Museum studies celebrates

One of the oldest and most nationally recognized programs in the country, the University's Museum Studies Program this year celebrates its 25th anniversary.

As part of the celebration, the program this spring hosted a conference on the Newark campus, entitled "Museums, Education and the New Technology: Computers, the Internet and Multi-Media Applications for the 21st Century."

A non-degree, certificate-granting program for graduate students, the museum studies program combines the study of museology with a large selection of academic disciplines-the only museum studies certificate program in the country to do so.

"The program is unique nationally- a certificate program allied with a variety of disciplines. It is quite an interesting mix and very exciting to teach," says Bryant Tolles, program director.

The program's instructors emphasize learning in a museum-related academic discipline that is supplemented with exposure to museum theory, methodology and practice, Tolles says. A student in any discipline can enroll in the program, but most students are from graduate degree programs in history, art history, art conservation, the Winterthur Early American Culture Program or the Longwood public horticulture program.

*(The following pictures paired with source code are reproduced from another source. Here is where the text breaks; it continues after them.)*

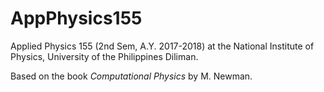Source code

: # AppPhysics155
Applied Physics 155 (2nd Sem, A.Y. 2017-2018) at the National Institute of Physics, University of the Philippines Diliman.

Based on the book *Computational Physics* by M. Newman.
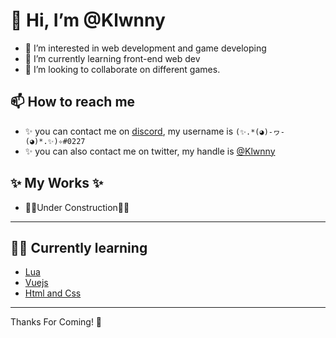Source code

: # 👋 Hi, I’m @Klwnny
- 👀 I’m interested in web development and game developing
- 🌱 I’m currently learning front-end web dev
- 💞️ I’m looking to collaborate on different games.
## 📫 How to reach me 
- ✨ you can contact me on [discord](https://discord.com), my username is `(✨.*(◕)-ヮ-(◕)*.✨)✧#0227`
- ✨ you can also contact me on twitter, my handle is [@Klwnny](https://twitter.com/klwnny)
## ✨ My Works ✨

- 🐱‍👤Under Construction🐱‍🚀

---
## 🐱‍🐉 Currently learning
- [Lua](https://lua.org)
- [Vuejs](https://vuejs.org)
- [Html and Css](https://w3schools.com)

---
Thanks For Coming! 🥳


<!--
Klwnny/Klwnny is a ✨ special ✨ repository because its `README.md` (this file) appears on your GitHub profile.
You can click the Preview link to take a look at your changes.
--->
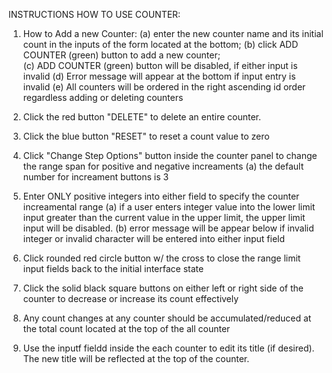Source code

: INSTRUCTIONS HOW TO USE COUNTER:


1. How to Add a new Counter:
   (a) enter the new counter name and its initial count in the inputs of the form located at the bottom;
   (b) click ADD COUNTER (green) button to add a new counter;   
   (c) ADD COUNTER (green) button will be disabled, if either input is invalid
   (d) Error message will appear at the bottom if input entry is invalid
   (e) All counters will be ordered in the right ascending id order regardless adding or deleting counters
2. Click the red button "DELETE" to delete an entire counter.

3. Click the blue button "RESET" to reset a count value to zero

4. Click "Change Step Options" button inside the counter panel to change the range span for positive and negative increaments
    (a) the default number for increament buttons is 3
    
5. Enter ONLY positive integers into either field to specify the counter increamental range
    (a) if a user enters integer value into the lower limit input greater than the current value in the upper limit, 
    the upper limit input will be disabled. 
    (b) error message will be appear below if invalid integer or invalid character will be entered into either input field 
    

6. Click rounded red circle button w/ the cross to close the range limit input fields back to the initial interface state

7. Click the solid black square buttons on either left or right side of the counter to decrease or increase its count effectively

8. Any count changes at any counter should be accumulated/reduced at the total count located at the top of the all counter

9. Use the inputf fieldd inside the each counter to edit its title (if desired). The new title will be reflected at the top of the counter.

Also, he says, it is now possible for a student enrolled in both the Master of Arts in Liberal Studies Program and the MBA program to concurrently earn a certificate in museum studies.

The program was established in 1972 at a time when the museum field was expanding at an incredible rate, Tolles says. Before World War II, there were approximately 4,000 museums in the United States; today, they number around 8,000. The 1976 American bicentennial, in particular, led to the founding of many.